As part of its school focussed activity, The Crunch will send out more than 33,000 experiment kits to every school and further education college in the UK, throughout the course of 2016.
Each kit is packed full of scientific equipment, teacher notes, videos, cross-curricular activities and specially commissioned short plays.
Packs will provide teachers with imaginative ways to explore Science curriculum topics that link to health, nutrition and the environment.
They will also give schools the opportunity to access current scientific research and to think about the issues that impact on our lives every day.
Primary school pupils will get to study questions like how does our diet give our bodies superpowers?
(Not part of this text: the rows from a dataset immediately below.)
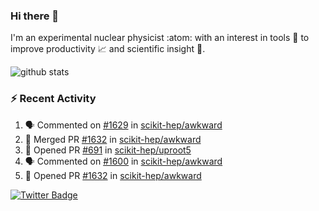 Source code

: ### Hi there 👋 

I'm an experimental nuclear physicist :atom: with an interest in tools :wrench: to improve productivity :chart_with_upwards_trend: and scientific insight :telescope:.

![github stats](https://github-readme-stats.vercel.app/api?username=agoose77&show_icons=true&hide_rank=true&hide_title=true&bg_color=30,e76445,904e95&text_color=efe3ec&icon_color=efe3ec)
<!--
**agoose77/agoose77** is a ✨ _special_ ✨ repository because its `README.md` (this file) appears on your GitHub profile.

Here are some ideas to get you started:

- 🔭 I’m currently working on ...
- 🌱 I’m currently learning ...
- 👯 I’m looking to collaborate on ...
- 🤔 I’m looking for help with ...
- 💬 Ask me about ...
- 📫 How to reach me: ...
- 😄 Pronouns: ...
- ⚡ Fun fact: ...
-->

### :zap: Recent Activity
<!--START_SECTION:activity-->
1. 🗣 Commented on [#1629](https://github.com/scikit-hep/awkward/issues/1629) in [scikit-hep/awkward](https://github.com/scikit-hep/awkward)
2. 🎉 Merged PR [#1632](https://github.com/scikit-hep/awkward/pull/1632) in [scikit-hep/awkward](https://github.com/scikit-hep/awkward)
3. 💪 Opened PR [#691](https://github.com/scikit-hep/uproot5/pull/691) in [scikit-hep/uproot5](https://github.com/scikit-hep/uproot5)
4. 🗣 Commented on [#1600](https://github.com/scikit-hep/awkward/issues/1600) in [scikit-hep/awkward](https://github.com/scikit-hep/awkward)
5. 💪 Opened PR [#1632](https://github.com/scikit-hep/awkward/pull/1632) in [scikit-hep/awkward](https://github.com/scikit-hep/awkward)
<!--END_SECTION:activity-->


[![Twitter Badge](https://img.shields.io/twitter/follow/agoose77?style=flat-square&logo=Twitter&logoColor=white&color=cornflowerblue)](https://twitter.com/agoose77)
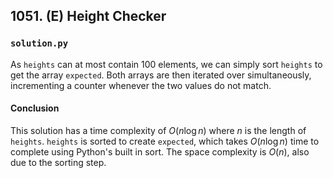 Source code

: ## 1051. (E) Height Checker

### `solution.py`
As `heights` can at most contain 100 elements, we can simply sort `heights` to get the array `expected`. Both arrays are then iterated over simultaneously, incrementing a counter whenever the two values do not match.  

#### Conclusion
This solution has a time complexity of $O(n\log n)$ where $n$ is the length of `heights`. `heights` is sorted to create `expected`, which takes $O(n\log n)$ time to complete using Python's built in sort. The space complexity is $O(n)$, also due to the sorting step.  
  

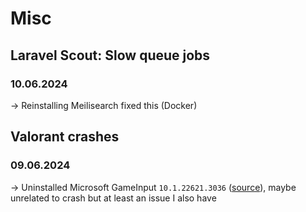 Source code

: # Misc

## Laravel Scout: Slow queue jobs

### 10.06.2024

-> Reinstalling Meilisearch fixed this (Docker)

## Valorant crashes

### 09.06.2024

-> Uninstalled Microsoft GameInput `10.1.22621.3036` ([source](https://www.reddit.com/r/WindowsHelp/comments/18bb6e0/comment/kcw2mem/)), maybe unrelated to crash but at least an issue I also have
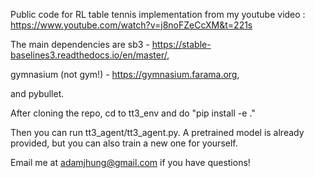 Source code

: Public code for RL table tennis implementation from my youtube video : https://www.youtube.com/watch?v=j8noFZeCcXM&t=221s

The main dependencies are sb3 - https://stable-baselines3.readthedocs.io/en/master/,

gymnasium (not gym!) - https://gymnasium.farama.org,

and pybullet.

After cloning the repo, cd to tt3_env and do "pip install -e ."

Then you can run tt3_agent/tt3_agent.py. A pretrained model is already provided, but you can also train a new one for yourself.

Email me at adamjhung@gmail.com if you have questions!

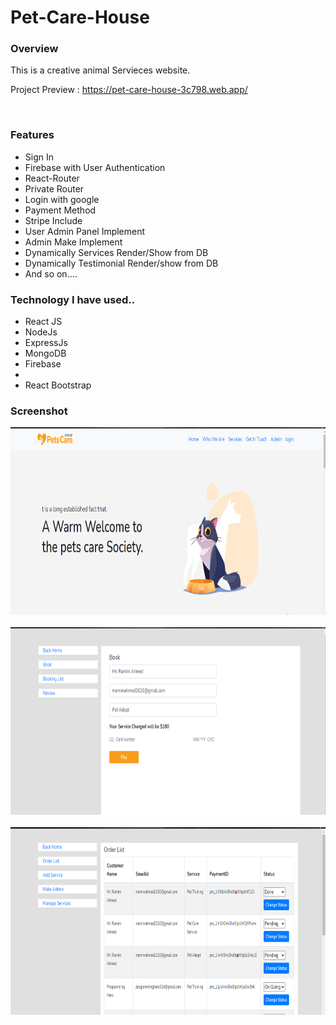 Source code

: # Pet-Care-House

<h3>Overview</h3>
<p>This is a creative animal Servieces website.</p>

<span>Project Preview : https://pet-care-house-3c798.web.app/ </span>

<div></div> <br>

<h3>Features</h3>
<ul>
  <li>Sign In</li>
  <li>Firebase with User Authentication</li>
  <li>React-Router</li>
  <li>Private Router</li>
  <li>Login with google</li>
  <li>Payment Method</li>
  <li>Stripe Include</li>
  <li>User Admin Panel Implement</li>
  <li>Admin Make Implement</li>
  <li>Dynamically Services Render/Show from DB</li>
  <li>Dynamically Testimonial Render/show from DB</li>
  <li>And so on....</li>
</ul>

<h3> Technology I have used.. </h3>
<ul>
  <li>React JS</li>
  <li>NodeJs</li>
  <li>ExpressJs</li>
  <li>MongoDB</li>
  <li>Firebase<li>
  <li>React Bootstrap</li>
</ul>

<h3>Screenshot</h3>
  
  <img height="300px" src="./src/screenshot/percare-1.png" alt="ss" /> 
  
  <div></div> <br>
  
  <img height="300px" src="./src/screenshot/percare-2.png" alt="ss" /> 
  
  <div></div> <br>
  
  <img height="300px" src="./src/screenshot/pet-care-2.png" alt="ss" />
While Secondary students can query ideas like what part does the microbiome play in human health?
In addition to this, the initiative will reach a wider range of audiences in different ways such as offering interactive experiences for families and interactive dialogue sessions in the community that will combine theatre and discussion.
Lynn Huynh, marketing communications project manager at The Wellcome Trust, commented, “The Crunch will encompass the entire UK, will last for all of 2016, and involves us communicating complicated topics to a very wide range of audiences, many of whom, for very valid reasons, do not have environment, nutrition and health as a high priority.
As 2016 moves forward, The Crunch intends to develop a range of ideas for ways schools can take its topics outside of the classroom. The brand identity and commications for this will be delivered by creative design agency Blast.